I use Jazztel for my mobile & internet in Barcelona. They twice have given me a free, unsolicited upgrade on data GBs and once a free upgrade from 50mb to 100mb internet speed. No problems with service. My only complaint is that, unlike AT&T, I can't change my services easily online or via an online chat. I find it hard to speak about tech over the phone in Spanish, and I have never encountered a Jazztell employee who speaks even a tiny bit of English.


----------



## Lynn R (Feb 21, 2014)

Have you considered Lobster? They have 3 levels of packages, all of which include unlimited calls and texts, plus varying amounts of data, from Spain to the USA and several other countries. The cheapest is €12 per month.

https://www.lobster.es/#our_plans

You can deal with their Customer Service people entirely in English, for anyone who finds it difficult to communicate with the larger companies in Spanish.

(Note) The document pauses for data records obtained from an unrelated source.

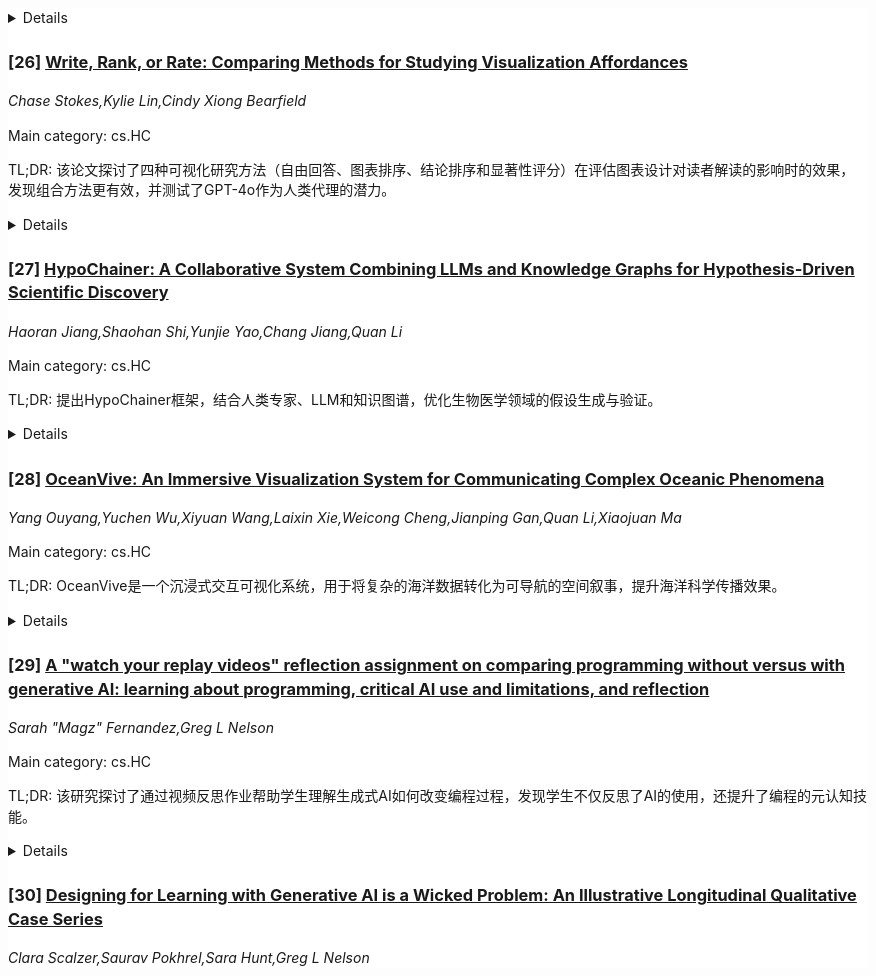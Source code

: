 
<details><summary>Details</summary></details>


### [26] [Write, Rank, or Rate: Comparing Methods for Studying Visualization Affordances](https://arxiv.org/abs/2507.17024)
*Chase Stokes,Kylie Lin,Cindy Xiong Bearfield*

Main category: cs.HC

TL;DR: 该论文探讨了四种可视化研究方法（自由回答、图表排序、结论排序和显著性评分）在评估图表设计对读者解读的影响时的效果，发现组合方法更有效，并测试了GPT-4o作为人类代理的潜力。


<details><summary>Details</summary></details>


### [27] [HypoChainer: A Collaborative System Combining LLMs and Knowledge Graphs for Hypothesis-Driven Scientific Discovery](https://arxiv.org/abs/2507.17209)
*Haoran Jiang,Shaohan Shi,Yunjie Yao,Chang Jiang,Quan Li*

Main category: cs.HC

TL;DR: 提出HypoChainer框架，结合人类专家、LLM和知识图谱，优化生物医学领域的假设生成与验证。


<details><summary>Details</summary></details>


### [28] [OceanVive: An Immersive Visualization System for Communicating Complex Oceanic Phenomena](https://arxiv.org/abs/2507.17218)
*Yang Ouyang,Yuchen Wu,Xiyuan Wang,Laixin Xie,Weicong Cheng,Jianping Gan,Quan Li,Xiaojuan Ma*

Main category: cs.HC

TL;DR: OceanVive是一个沉浸式交互可视化系统，用于将复杂的海洋数据转化为可导航的空间叙事，提升海洋科学传播效果。


<details><summary>Details</summary></details>


### [29] [A "watch your replay videos" reflection assignment on comparing programming without versus with generative AI: learning about programming, critical AI use and limitations, and reflection](https://arxiv.org/abs/2507.17226)
*Sarah "Magz" Fernandez,Greg L Nelson*

Main category: cs.HC

TL;DR: 该研究探讨了通过视频反思作业帮助学生理解生成式AI如何改变编程过程，发现学生不仅反思了AI的使用，还提升了编程的元认知技能。


<details><summary>Details</summary></details>


### [30] [Designing for Learning with Generative AI is a Wicked Problem: An Illustrative Longitudinal Qualitative Case Series](https://arxiv.org/abs/2507.17230)
*Clara Scalzer,Saurav Pokhrel,Sara Hunt,Greg L Nelson*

My husband transferred his Spanish number to them a few months ago and is very happy with the service.


----------



## expat16 (Jun 11, 2016)

I switched a few months ago from Movistar to Yoigo. Was paying 100 eur for Movistar for 600Mb internet + limited data mobile, and now pay 60 eur for 100 Mb internet (no difference so far for me) + unlimited data.

With Yoigo I have unlimited data, only difference I have noticed is that there is no signal during a short part of my underground metro commute...not sure whether that has to do with the carrier or something else.

Did not have a good overall customer service experience with Movistar. They could never find my account when I called with issues and after I cancelled they have kept sending me bills. Do not recommend.


----------



## kimuyen (Aug 8, 2013)

sloanrobe said:


> Trying to figure out which mobile provider to go with. Just relocated here from USA. I know what type of plan I want...just looking for feedback on your experience with mobile signal strength, etc.. Any comments on which one is more reliable? Any info appreciated!


If you haven't already, look into lowi.es. They use one of the big networks (don't remember which) so coverage is very good. I have 2GB (or 3GB?) monthly plan for 7 euros/month (you pay to connect a call - 18 cents I think, and 10c for text). A bargain compared to what we have to pay in the US. I use wifi when at home and with Whatsapp I barely have to pay for call connection or text. I am attaching the screenshot of my current data plan so you can see. I was out of Spain so they rolled over my unused data.


----------



## captainendeavour (Jan 14, 2016)

As has been said, coverage is not a significant issue. A belt n braces approach, if it is a real problem, would be to have a dual SIM phone - regular contract card in one slot, PAYG in the other from some other commco.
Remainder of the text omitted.